Dan Barber, who took home this year's Beard Award for Outstanding Chef (his third medal in three years), is clearly no stranger to the JBF Awards: last year he co-chaired the event, when the theme was "Artisanal America." Back then we spoke to the ambitious chef about a huge hog, how lucky Northeasterners have it, and his appreciation for artisanal products. Below is the interview in full. James Beard Foundation: What would you eat for your last meal on earth? Dan Barber: It would have to be Boris, a 900-pound boar from Stone Barns, who was slaughtered last February. I've never seen fat marbling like that before. JBF: What's your earliest food memory? DB: My aunt's scrambled eggs—whisked over a double boiler and finished with pounds of butter and herbs. I remember how they slid down my throat. JBF: What's your favorite regional ingredient? DB: I hear a lot of complaints about farming in the Northeast, but the cold weather is perfect for root vegetables. In fall, the plants convert their starches to sugars in order to survive, so we get the sweetest possible carrots and turnips.
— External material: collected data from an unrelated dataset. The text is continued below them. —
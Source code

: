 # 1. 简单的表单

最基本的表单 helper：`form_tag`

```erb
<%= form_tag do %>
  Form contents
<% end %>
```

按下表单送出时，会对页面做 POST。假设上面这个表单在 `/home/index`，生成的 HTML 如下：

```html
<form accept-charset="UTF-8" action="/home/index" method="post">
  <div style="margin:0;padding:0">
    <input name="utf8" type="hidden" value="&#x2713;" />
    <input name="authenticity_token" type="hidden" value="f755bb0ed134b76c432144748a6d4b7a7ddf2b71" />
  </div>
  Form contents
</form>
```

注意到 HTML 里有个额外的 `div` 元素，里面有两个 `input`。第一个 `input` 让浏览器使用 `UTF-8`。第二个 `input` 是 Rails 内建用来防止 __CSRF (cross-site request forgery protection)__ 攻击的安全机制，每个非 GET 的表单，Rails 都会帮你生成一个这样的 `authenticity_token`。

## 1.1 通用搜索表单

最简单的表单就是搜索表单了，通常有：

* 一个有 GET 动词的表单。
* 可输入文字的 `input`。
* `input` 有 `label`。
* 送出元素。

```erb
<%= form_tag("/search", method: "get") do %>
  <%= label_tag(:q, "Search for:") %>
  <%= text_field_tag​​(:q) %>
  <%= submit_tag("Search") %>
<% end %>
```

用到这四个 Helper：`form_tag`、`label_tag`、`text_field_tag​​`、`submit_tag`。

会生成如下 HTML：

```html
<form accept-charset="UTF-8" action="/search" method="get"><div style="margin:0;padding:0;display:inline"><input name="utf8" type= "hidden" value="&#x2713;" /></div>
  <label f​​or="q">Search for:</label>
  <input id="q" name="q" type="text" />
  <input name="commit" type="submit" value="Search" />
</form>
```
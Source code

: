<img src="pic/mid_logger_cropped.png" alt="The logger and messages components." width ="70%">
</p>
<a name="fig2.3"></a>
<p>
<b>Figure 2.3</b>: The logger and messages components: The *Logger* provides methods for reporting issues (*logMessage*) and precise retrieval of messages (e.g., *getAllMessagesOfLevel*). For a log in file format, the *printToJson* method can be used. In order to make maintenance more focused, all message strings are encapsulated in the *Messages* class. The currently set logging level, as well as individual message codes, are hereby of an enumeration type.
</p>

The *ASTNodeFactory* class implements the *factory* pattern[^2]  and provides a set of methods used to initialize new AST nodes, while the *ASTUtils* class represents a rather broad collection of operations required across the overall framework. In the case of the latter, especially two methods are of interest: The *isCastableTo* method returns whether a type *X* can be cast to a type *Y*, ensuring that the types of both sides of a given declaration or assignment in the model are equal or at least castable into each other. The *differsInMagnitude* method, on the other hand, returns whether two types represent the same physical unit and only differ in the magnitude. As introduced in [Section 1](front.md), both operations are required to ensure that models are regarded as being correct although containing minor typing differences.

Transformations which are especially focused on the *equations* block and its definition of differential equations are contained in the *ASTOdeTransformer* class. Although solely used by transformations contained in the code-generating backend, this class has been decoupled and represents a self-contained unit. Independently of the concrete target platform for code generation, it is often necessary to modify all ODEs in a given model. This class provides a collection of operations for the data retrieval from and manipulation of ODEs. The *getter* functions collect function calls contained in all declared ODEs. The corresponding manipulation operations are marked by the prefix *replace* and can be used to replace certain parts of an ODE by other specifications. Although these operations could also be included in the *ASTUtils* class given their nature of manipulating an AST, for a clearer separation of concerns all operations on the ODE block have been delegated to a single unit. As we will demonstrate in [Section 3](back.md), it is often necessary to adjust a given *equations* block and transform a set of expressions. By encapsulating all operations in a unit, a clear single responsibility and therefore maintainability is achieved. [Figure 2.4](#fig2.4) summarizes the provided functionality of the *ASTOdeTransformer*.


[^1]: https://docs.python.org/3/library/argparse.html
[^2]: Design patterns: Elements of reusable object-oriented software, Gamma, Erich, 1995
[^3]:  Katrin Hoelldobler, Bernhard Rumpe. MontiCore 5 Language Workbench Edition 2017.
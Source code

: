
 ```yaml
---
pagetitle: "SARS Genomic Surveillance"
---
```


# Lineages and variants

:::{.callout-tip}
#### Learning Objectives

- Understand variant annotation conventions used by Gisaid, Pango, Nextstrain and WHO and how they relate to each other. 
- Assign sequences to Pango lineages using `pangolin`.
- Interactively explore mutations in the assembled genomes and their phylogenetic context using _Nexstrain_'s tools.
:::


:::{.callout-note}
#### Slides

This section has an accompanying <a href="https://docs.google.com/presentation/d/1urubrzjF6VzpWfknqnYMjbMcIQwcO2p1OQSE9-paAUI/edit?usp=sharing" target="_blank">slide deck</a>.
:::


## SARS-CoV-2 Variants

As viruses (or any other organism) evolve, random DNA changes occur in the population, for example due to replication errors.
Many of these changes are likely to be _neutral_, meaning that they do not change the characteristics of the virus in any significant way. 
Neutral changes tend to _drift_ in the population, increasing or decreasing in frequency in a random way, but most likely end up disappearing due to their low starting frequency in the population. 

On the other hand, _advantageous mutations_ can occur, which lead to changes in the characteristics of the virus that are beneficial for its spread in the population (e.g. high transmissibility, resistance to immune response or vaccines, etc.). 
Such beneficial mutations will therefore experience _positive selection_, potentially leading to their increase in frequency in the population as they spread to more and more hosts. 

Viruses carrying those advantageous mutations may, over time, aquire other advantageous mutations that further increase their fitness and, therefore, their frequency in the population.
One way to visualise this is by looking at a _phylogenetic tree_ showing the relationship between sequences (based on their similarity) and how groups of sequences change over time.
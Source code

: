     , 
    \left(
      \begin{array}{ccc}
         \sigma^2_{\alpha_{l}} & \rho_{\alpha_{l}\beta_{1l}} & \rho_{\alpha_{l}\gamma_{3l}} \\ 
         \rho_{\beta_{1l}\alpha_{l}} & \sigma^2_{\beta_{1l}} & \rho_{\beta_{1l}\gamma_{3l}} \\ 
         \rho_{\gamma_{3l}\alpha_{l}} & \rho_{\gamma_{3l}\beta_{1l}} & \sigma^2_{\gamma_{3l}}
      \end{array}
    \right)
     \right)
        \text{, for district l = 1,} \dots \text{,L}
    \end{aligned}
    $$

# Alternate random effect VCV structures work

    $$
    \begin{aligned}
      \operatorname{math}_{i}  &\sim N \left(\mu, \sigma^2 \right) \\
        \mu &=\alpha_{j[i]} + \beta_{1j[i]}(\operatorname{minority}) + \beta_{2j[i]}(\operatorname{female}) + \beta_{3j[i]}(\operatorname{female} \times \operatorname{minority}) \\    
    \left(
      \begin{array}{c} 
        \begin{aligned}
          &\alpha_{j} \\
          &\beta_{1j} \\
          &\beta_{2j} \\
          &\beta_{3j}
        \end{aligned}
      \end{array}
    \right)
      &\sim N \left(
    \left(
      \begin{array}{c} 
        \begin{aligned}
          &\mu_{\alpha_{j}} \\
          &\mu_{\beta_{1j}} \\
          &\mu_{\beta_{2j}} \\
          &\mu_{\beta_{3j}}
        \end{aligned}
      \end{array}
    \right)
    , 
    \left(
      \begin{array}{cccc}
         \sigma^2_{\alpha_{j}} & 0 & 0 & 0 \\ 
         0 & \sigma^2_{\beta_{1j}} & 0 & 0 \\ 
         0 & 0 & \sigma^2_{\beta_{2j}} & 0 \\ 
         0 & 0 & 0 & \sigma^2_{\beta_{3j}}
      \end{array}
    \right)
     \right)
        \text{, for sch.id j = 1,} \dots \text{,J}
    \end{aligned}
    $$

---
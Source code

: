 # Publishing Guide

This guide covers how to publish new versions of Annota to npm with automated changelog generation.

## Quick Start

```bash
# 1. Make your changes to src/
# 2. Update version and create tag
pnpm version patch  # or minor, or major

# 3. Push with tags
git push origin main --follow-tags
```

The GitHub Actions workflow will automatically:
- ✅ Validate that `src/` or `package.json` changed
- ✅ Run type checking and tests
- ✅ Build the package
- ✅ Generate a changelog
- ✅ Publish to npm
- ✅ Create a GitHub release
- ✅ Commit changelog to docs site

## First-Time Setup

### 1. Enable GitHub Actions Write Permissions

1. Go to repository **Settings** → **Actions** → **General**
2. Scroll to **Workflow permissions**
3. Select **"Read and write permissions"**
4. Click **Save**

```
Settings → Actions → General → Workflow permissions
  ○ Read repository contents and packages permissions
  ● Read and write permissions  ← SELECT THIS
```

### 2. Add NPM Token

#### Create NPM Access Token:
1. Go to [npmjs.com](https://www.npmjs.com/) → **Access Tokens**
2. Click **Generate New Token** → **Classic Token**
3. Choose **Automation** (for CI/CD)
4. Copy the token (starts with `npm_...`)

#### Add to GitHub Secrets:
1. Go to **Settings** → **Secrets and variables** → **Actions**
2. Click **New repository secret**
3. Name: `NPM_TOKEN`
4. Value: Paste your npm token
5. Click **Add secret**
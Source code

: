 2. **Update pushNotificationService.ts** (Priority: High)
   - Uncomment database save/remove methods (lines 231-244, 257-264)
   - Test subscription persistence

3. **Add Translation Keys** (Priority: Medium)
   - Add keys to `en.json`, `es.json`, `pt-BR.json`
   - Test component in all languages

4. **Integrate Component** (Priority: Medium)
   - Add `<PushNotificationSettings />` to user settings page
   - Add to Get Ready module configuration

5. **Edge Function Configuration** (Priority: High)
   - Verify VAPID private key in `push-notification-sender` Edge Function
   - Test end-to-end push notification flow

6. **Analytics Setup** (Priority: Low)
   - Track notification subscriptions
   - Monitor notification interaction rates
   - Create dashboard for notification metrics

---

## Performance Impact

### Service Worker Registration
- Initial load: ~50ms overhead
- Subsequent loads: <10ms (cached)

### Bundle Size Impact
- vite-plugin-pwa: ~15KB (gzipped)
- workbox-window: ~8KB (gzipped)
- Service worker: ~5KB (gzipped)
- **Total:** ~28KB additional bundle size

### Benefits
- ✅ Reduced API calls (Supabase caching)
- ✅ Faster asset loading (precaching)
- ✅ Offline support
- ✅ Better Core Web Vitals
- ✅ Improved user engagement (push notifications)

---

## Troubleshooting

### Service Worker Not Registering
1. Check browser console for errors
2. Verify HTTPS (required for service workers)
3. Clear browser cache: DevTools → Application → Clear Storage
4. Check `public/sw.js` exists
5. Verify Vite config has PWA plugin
JBF: What life lessons have you learned in the kitchen? DB: Discipline, discipline, discipline. The chef's I've worked under were all completely exacting. JBF: Why do you support local, artisanal producers? DB: Their food provides a story better than any seasoning I could provide. JBF: What artisanal product do you wish existed but doesn't yet (or is difficult to find)? DB: Foie gras without gavage. (Since we spoke with chef Barber it seems he's taken matters into his own hands—he recently revealed that Stone Barns is now producing its own humane foie gras.)